◆ **What is expected**
Start at the line that contains "<sup>By **[@JIANGTUNAN](https://github.com/JIANGTUNAN)** on". Repeat it and each line after it, exactly, up to and including the final line of the data.

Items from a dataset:
*** Block opens ***
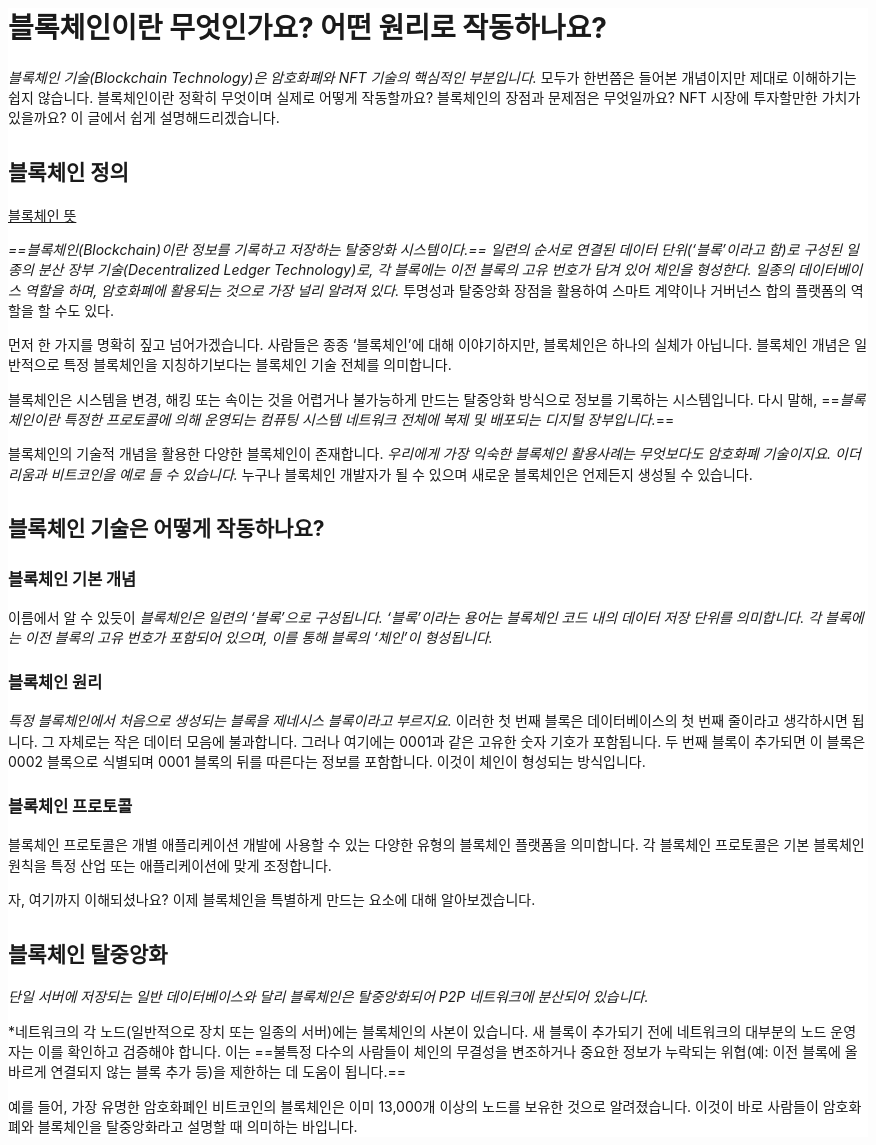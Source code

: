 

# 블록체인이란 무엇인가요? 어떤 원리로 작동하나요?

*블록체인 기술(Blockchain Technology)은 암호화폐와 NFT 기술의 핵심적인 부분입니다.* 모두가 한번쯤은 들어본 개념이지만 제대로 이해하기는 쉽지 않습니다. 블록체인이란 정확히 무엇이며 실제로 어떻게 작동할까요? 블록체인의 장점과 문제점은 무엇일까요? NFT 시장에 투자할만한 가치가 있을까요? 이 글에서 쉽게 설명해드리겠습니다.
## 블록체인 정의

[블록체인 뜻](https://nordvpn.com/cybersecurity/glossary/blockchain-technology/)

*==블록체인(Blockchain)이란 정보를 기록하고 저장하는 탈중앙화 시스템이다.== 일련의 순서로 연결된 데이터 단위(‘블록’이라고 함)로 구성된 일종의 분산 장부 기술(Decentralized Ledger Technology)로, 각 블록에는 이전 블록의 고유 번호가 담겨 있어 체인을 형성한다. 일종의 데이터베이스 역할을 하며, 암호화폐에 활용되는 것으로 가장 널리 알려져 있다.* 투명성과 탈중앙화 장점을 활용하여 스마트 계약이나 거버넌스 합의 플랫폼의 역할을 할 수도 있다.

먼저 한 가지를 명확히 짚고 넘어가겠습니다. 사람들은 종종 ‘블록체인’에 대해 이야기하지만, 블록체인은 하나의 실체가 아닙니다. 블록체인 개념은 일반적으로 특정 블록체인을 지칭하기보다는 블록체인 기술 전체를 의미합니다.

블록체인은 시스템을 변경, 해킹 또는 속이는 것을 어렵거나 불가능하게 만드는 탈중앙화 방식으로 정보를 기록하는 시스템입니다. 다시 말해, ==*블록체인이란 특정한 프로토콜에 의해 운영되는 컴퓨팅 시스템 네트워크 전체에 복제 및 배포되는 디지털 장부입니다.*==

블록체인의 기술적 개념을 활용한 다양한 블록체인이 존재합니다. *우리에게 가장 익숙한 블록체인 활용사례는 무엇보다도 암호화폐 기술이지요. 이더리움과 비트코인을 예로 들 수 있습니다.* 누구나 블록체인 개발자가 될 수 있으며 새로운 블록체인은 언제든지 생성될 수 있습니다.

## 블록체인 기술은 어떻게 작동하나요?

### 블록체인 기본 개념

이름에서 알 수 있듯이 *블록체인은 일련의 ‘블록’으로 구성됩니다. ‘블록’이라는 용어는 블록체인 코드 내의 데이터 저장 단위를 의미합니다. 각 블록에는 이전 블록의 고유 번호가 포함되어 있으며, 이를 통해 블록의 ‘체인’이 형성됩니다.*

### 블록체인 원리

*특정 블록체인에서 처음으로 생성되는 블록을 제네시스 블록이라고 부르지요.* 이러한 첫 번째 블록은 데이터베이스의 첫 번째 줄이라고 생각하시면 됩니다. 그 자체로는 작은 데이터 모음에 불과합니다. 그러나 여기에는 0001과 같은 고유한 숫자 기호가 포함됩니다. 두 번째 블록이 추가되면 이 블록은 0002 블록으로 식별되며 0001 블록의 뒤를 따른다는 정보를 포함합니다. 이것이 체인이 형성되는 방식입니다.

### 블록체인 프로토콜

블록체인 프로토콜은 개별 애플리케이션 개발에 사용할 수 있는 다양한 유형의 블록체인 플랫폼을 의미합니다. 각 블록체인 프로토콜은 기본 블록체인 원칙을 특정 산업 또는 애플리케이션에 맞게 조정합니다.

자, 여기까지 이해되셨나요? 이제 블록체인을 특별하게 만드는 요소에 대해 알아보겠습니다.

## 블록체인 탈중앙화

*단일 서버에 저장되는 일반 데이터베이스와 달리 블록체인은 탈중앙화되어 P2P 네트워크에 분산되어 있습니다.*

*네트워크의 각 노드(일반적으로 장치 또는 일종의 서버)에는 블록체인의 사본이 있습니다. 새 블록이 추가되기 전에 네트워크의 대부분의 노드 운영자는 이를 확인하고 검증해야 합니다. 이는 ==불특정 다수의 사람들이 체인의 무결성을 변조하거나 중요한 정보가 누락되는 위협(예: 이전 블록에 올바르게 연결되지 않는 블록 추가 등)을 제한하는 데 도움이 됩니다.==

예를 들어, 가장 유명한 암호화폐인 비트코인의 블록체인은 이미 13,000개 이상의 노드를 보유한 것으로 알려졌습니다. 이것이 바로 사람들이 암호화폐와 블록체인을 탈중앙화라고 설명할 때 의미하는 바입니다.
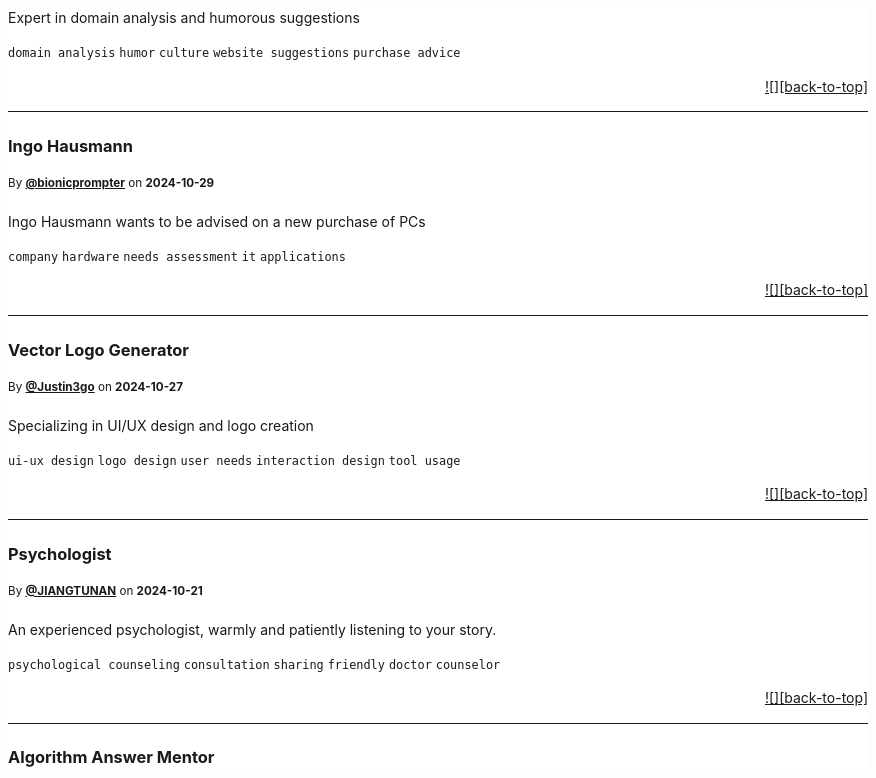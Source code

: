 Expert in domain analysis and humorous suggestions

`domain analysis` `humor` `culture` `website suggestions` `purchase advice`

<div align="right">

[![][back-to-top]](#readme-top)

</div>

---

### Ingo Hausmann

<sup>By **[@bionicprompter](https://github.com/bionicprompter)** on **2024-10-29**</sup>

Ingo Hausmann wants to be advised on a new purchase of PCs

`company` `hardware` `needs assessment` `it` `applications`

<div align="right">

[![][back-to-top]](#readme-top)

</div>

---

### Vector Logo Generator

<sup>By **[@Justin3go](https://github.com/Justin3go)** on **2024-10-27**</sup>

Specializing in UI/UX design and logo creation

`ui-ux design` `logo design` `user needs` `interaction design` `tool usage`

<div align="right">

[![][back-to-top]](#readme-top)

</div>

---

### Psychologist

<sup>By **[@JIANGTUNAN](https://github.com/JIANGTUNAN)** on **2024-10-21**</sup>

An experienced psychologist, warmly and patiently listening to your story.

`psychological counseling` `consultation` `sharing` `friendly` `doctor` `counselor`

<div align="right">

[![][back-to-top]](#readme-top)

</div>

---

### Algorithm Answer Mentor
*** Block closes ***
◆ **Exercise result**
<sup>By **[@JIANGTUNAN](https://github.com/JIANGTUNAN)** on **2024-10-21**</sup>

An experienced psychologist, warmly and patiently listening to your story.

`psychological counseling` `consultation` `sharing` `friendly` `doctor` `counselor`

<div align="right">

[![][back-to-top]](#readme-top)

</div>

---

### Algorithm Answer Mentor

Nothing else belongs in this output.